Ready When Ripe

By Mitchell Ratner In the spring of 1997, the Washington Mindfulness Community Order of Interbeing aspirants initiated mentoring by writing a letter of aspiration to our local Dharmacharyas, Anh-Huong and Thu Nguyen, and to the other four local Order members. Each aspirant was asked to choose a mentor from the current Order members.

Four women asked to be considered for Order membership. Each was already attending the bimonthly Mindfulness Trainings recitations that bring together Order members and others interested in learning more about the Order. The meetings provided an opportunity to formally recite the Fourteen Mindfulness Trainings, and also to eat and walk mindfully together and share our lives and concerns.

We all understood that the mentors hip period was open-ended--it would continue until the aspirant and mentor felt the aspirant was ready for ordination. The nature and goals of the mentoring were also open-to be worked out by the aspirant and mentor. What generally occurred was that mentor and aspirant met several times, mainly to talk about the aspirant's practice and motivation for seeking ordination, to answer questions about Order membership, and to explain responsibilities of and expectations for Order members.
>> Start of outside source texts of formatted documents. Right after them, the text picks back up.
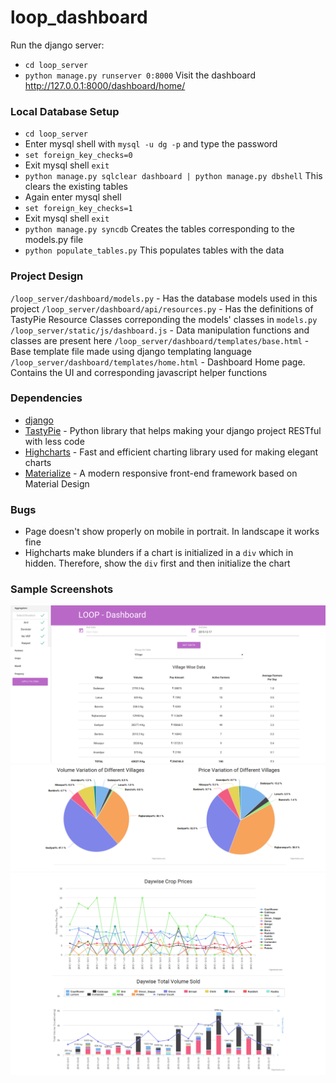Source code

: # loop_dashboard
Run the django server:
- `cd loop_server`
- `python manage.py runserver 0:8000`
Visit the dashboard http://127.0.0.1:8000/dashboard/home/

### Local Database Setup
- `cd loop_server`
- Enter mysql shell with `mysql -u dg -p` and type the password
- `set foreign_key_checks=0`
- Exit mysql shell `exit`
- `python manage.py sqlclear dashboard | python manage.py dbshell` This clears the existing tables
- Again enter mysql shell
- `set foreign_key_checks=1`
- Exit mysql shell `exit`
- `python manage.py syncdb` Creates the tables corresponding to the models.py file
- `python populate_tables.py` This populates tables with the data

### Project Design
`/loop_server/dashboard/models.py` - Has the database models used in this project
`/loop_server/dashboard/api/resources.py` - Has the definitions of TastyPie Resource Classes correponding the models' classes in `models.py`
`/loop_server/static/js/dashboard.js` - Data manipulation functions and classes are present here
`/loop_server/dashboard/templates/base.html` - Base template file made using django templating language
`/loop_server/dashboard/templates/home.html` - Dashboard Home page. Contains the UI and corresponding javascript helper functions

### Dependencies
- [django](https://www.djangoproject.com/)
- [TastyPie](https://django-tastypie.readthedocs.org/en/latest/) - Python library that helps making your django project RESTful with less code
- [Highcharts](http://www.highcharts.com/) - Fast and efficient charting library used for making elegant charts
- [Materialize](http://materializecss.com/) - A modern responsive front-end framework based on Material Design

### Bugs
- Page doesn't show properly on mobile in portrait. In landscape it works fine
- Highcharts make blunders if a chart is initialized in a `div` which in hidden. Therefore, show the `div` first and then initialize the chart

### Sample Screenshots
![showcase1](https://github.com/dhruvjain/LOOP-Dashboard/blob/master/images/pic1.png)
![showcase2](https://github.com/dhruvjain/LOOP-Dashboard/blob/master/images/pic2.png)
![showcase3](https://github.com/dhruvjain/LOOP-Dashboard/blob/master/images/pic3.png)

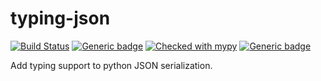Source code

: # typing-json
[![Build Status](https://api.travis-ci.com/sg495/typing-json.svg?branch=master)](https://travis-ci.com/sg495/typing-json)
[![Generic badge](https://img.shields.io/badge/python-3.7+-green.svg)](https://shields.io/)
[![Checked with mypy](http://www.mypy-lang.org/static/mypy_badge.svg)](http://mypy-lang.org/)
[![Generic badge](https://img.shields.io/badge/license-MIT-green.svg)](https://shields.io/)

Add typing support to python JSON serialization.
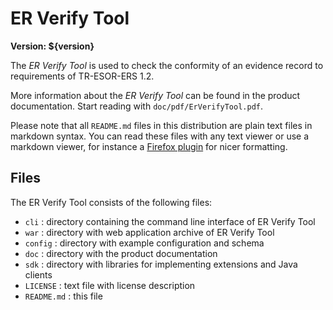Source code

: ER Verify Tool
==============

**Version: ${version}**

The _ER Verify Tool_ is used to check the conformity of an evidence record to
requirements of TR-ESOR-ERS 1.2.

More information about the _ER Verify Tool_ can be found in the product
documentation. Start reading with `doc/pdf/ErVerifyTool.pdf`.

Please note that all `README.md` files in this distribution are plain text
files in markdown syntax. You can read these files with any text viewer or use
a markdown viewer, for instance a
[Firefox plugin](https://addons.mozilla.org/en-US/firefox/addon/markdown-viewer)
for nicer formatting.


Files
-----

The ER Verify Tool consists of the following files:

- `cli`       : directory containing the command line interface of ER Verify
                Tool
- `war`       : directory with web application archive of ER Verify Tool
- `config`    : directory with example configuration and schema
- `doc`       : directory with the product documentation
- `sdk`       : directory with libraries for implementing extensions and Java
                clients
- `LICENSE`   : text file with license description
- `README.md` : this file
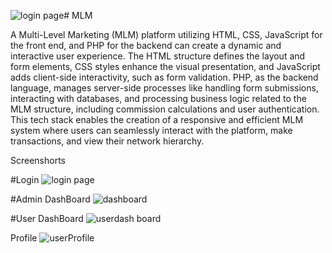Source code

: ![login page](https://github.com/nagashankar-01/MLM/assets/138195625/5d26bd70-341d-4352-a45a-f5d6edd9b28f)# MLM

A Multi-Level Marketing (MLM) platform utilizing HTML, CSS, JavaScript for the front end, and PHP for the backend can create a dynamic and interactive user experience. The HTML structure defines the layout and form elements, CSS styles enhance the visual presentation, and JavaScript adds client-side interactivity, such as form validation. PHP, as the backend language, manages server-side processes like handling form submissions, interacting with databases, and processing business logic related to the MLM structure, including commission calculations and user authentication. This tech stack enables the creation of a responsive and efficient MLM system where users can seamlessly interact with the platform, make transactions, and view their network hierarchy.

Screenshorts

#Login
![login page](https://github.com/nagashankar-01/MLM/assets/138195625/08700180-bf0a-4e92-83df-fc0340a643e7)

#Admin 
DashBoard
![dashboard](https://github.com/nagashankar-01/MLM/assets/138195625/770599b4-1036-4240-806c-a0f0000af027)

#User
DashBoard
![userdash board](https://github.com/nagashankar-01/MLM/assets/138195625/f7b325a0-a9f4-4eb9-837b-f0d3caad69a0)

Profile
![userProfile](https://github.com/nagashankar-01/MLM/assets/138195625/6003e427-a189-4731-959c-094ae833bd0b)






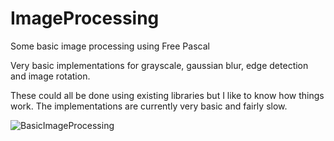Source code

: # ImageProcessing
Some basic image processing using Free Pascal

Very basic implementations for grayscale, gaussian blur, edge detection and image rotation.

These could all be done using existing libraries but I like to know how things work. The implementations are currently very basic and fairly slow.



![BasicImageProcessing](https://user-images.githubusercontent.com/23737832/230799971-227ca7b3-505b-4012-9d9b-96bf9d9f860f.png)
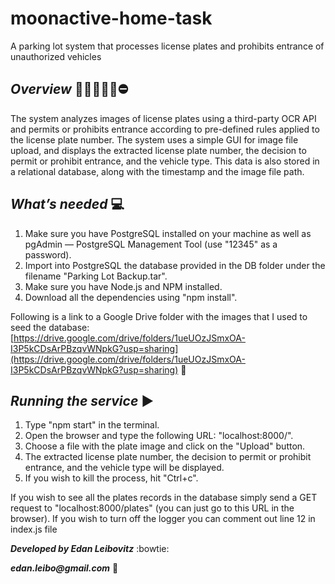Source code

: # moonactive-home-task
A parking lot system that processes license plates and prohibits entrance of unauthorized vehicles


## *Overview* :traffic_light::blue_car::taxi::bus::police_car::no_entry:
The system analyzes images of license plates using a third-party OCR API and permits or prohibits entrance according to pre-defined rules applied to the license plate number.
The system uses a simple GUI for image file upload, and displays the extracted license plate number, the decision to permit or prohibit entrance, and the vehicle type.
This data is also stored in a relational database, along with the timestamp and the image file path.

## *What’s needed* :computer:
1. Make sure you have PostgreSQL installed on your machine as well as pgAdmin — PostgreSQL Management Tool (use "12345" as a password).
2. Import into PostgreSQL the database provided in the DB folder under the filename "Parking Lot Backup.tar".
3. Make sure you have Node.js and NPM installed.
4. Download all the dependencies using "npm install".

Following is a link to a Google Drive folder with the images that I used to seed the database:
[https://drive.google.com/drive/folders/1ueUOzJSmxOA-I3P5kCDsArPBzqvWNpkG?usp=sharing](https://drive.google.com/drive/folders/1ueUOzJSmxOA-I3P5kCDsArPBzqvWNpkG?usp=sharing) :open_file_folder:

## *Running the service* :arrow_forward:
1. Type "npm start" in the terminal.
2. Open the browser and type the following URL: "localhost:8000/".
3. Choose a file with the plate image and click on the "Upload" button.
4. The extracted license plate number, the decision to permit or prohibit entrance, and the vehicle type will be displayed.
5. If you wish to kill the process, hit "Ctrl+c".

If you wish to see all the plates records in the database simply send a GET request to "localhost:8000/plates" (you can just go to this URL in the browser).
If you wish to turn off the logger you can comment out line 12 in index.js file

**_Developed by Edan Leibovitz_** :bowtie:

**_edan.leibo@gmail.com_** :email:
Other central focuses were the aspirant's ability to embody the practice in family and Sangha relationships; whether they could share from their hearts, receive and give emotional support, and resolve conflicts. Because the aspirants all had been actively involved with the Washington Mindfulness Community for one to four years and had attended many retreats with Thay and senior teachers, there was little need for mentors to assign readings or teach specific mindfulness practices.

A month before the Omega retreat, the Order members, including Anh-Huong and Thu, met to discuss the aspirants. At the very beginning of the meeting, the criteria for ordination came up--on what basis should we decide? A few minutes into the discussion, Anh-Huong picked up a nearby tomato, smelled it, and asked, "Is it ripe?" What made the question particularly interesting was that the tomato in question was a variety that was yellow with streaks of green when ripe. The tomato question ended the discussion of criteria.

We then considered each candidate. The mentor spoke of her history with the community, strengths, and in some cases, hesitations of the mentor or aspirant. Others asked questions and offered thoughts. Being ripe meant different things for different aspirants. In some cases, we focused on what they were already doing-some had for a long time already done everything expected of an Order member. In other cases, we focused on what support the Order of Interbeing community might offer the aspirant, how membership might strengthen their practice. Much of the discussion had to do with the ways the practice had entered the aspirants' lives and hearts. Was the aspirant really able to live the practice? What difficulties were they having?

After an hour of heartfelt, focused, and caring conversation, each of the four aspirants was either recommended for ordination or conditionally recommended, contingent on the clarification of some remaining issues. In general, we all felt that the process from beginning to end (especially the tomato) was very organic. It grew out of an intimate and harmonious Order of Interbeing community, the procedures were flexible enough to bend easily to changing conditions, and the focus stayed throughout on nurturing joy and equanimity in Order members and aspirants alike.

Mitchell Ratner, True Mirror of Wisdom, is an applied anthropologist, and conducts workshops on mindfulness and meaningful work.